Chaim Frenkel wrote:
> What about a hypothetical, use tristate. This would give undef some
> extra special powers.
There is a difference between "undefined" and "unknown".
SQL NULL, and the resultant tristate operators used in SQL, specifically is based
on NULL representing the "unknown" value.
Perl undefined is a different concept--that of an uninitialized variable. This is
proven from its earliest versions where the value is coerced to 0 or '' (specific
values) when used (without warnings on).
Some Perl programs & modules (including DBI) attempt to correlate NULL and
undefined, for lack of a better match of concepts (Perl is missing the concept of
NULL, SQL is missing the concept of undefined, but that doesn't correctly imply
that the concepts each language _does_ have are correlated, or should be).
If you want NULL, RFC it is a new concept.
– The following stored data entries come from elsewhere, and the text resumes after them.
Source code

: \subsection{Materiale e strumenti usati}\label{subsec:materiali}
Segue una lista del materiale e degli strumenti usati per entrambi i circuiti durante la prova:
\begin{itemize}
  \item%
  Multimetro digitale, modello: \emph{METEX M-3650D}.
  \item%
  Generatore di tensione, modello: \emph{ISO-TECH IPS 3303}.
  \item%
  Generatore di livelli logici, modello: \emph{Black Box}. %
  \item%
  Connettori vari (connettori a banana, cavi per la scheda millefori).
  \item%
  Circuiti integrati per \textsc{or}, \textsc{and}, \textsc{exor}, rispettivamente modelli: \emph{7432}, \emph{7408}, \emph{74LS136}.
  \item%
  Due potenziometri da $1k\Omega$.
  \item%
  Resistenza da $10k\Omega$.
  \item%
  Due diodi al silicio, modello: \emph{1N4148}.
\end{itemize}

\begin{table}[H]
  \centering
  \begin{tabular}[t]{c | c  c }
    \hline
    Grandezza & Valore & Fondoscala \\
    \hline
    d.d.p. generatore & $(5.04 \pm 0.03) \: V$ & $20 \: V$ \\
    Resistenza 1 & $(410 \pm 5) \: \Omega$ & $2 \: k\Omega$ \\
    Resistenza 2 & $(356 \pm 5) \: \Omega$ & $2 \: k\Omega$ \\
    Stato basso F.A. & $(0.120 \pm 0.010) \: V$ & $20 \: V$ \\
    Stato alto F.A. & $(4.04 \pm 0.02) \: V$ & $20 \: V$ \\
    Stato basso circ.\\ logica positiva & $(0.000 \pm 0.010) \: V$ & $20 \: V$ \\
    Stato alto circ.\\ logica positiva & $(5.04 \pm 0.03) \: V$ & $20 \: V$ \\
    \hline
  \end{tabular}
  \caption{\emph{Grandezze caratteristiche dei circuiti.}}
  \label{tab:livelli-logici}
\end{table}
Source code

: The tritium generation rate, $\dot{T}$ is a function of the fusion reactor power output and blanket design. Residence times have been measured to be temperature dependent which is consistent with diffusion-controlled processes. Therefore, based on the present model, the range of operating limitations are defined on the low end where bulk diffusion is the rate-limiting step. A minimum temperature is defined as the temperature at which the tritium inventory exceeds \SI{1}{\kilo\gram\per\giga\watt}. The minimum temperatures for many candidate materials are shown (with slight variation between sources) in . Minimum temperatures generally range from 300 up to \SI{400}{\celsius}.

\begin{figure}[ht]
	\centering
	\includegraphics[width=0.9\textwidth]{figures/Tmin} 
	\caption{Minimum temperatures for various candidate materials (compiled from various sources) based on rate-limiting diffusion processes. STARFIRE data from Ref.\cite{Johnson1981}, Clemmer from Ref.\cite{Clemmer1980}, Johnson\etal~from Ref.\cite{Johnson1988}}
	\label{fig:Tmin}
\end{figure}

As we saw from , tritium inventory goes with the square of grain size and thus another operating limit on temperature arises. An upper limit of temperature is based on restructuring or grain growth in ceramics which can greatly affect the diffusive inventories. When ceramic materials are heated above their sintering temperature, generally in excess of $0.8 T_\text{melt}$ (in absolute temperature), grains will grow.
DBI could then be ported to Perl 6,
and the power of using NULL in its operators (perhaps together with transactional
variables) could make Perl an extremely powerful database manipulation language
and would make the language, complementary to and augmenting SQL in ways no other
language currently does.
Do not attempt to further the inappropriate correlation between undefined and
NULL.
Any OO language with full operator overloading could write objects/operators that
behave like SQL values, and implement tristate logic for those objects, just like
SQL does. Perhaps you should attempt that, and RFC the failures. I would
recommend, however, that you not attempt to use the concept of undefined to
implement the concept of NULL, at least not visibly...
--
Glenn
=====
Even if you're on the right track,
you'll get run over if you just sit there.